(Data entries)
=== Begin Enclosure ===
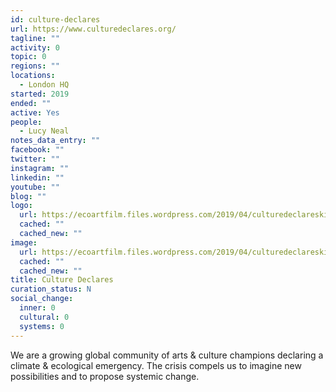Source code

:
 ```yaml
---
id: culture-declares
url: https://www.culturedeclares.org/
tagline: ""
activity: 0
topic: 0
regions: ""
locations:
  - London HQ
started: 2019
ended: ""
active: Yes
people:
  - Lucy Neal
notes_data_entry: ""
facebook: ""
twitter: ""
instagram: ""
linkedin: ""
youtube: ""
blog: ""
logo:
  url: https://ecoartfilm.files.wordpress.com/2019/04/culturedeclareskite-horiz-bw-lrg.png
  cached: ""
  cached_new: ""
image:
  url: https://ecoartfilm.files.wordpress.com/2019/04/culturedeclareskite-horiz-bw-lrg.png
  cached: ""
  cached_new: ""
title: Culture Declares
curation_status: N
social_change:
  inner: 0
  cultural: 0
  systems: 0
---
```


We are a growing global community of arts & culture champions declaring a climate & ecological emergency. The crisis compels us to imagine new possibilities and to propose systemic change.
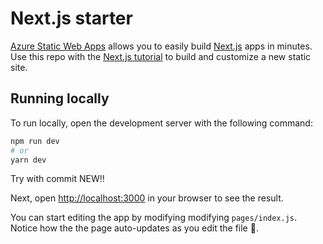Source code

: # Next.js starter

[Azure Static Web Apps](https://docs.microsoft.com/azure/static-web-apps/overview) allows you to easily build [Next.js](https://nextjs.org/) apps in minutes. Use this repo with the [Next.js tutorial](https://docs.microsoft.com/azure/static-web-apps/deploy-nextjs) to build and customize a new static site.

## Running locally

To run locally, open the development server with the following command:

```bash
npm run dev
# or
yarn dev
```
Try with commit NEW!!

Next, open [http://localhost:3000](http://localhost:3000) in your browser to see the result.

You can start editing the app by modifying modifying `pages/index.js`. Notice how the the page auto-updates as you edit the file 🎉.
=== End Enclosure ===
◆ **WHAT TO DO**
If a line above contains the word "open", it counts; state how many lines count, and nothing more.

◆ **SOLUTION FOR THIS PROBLEM**
2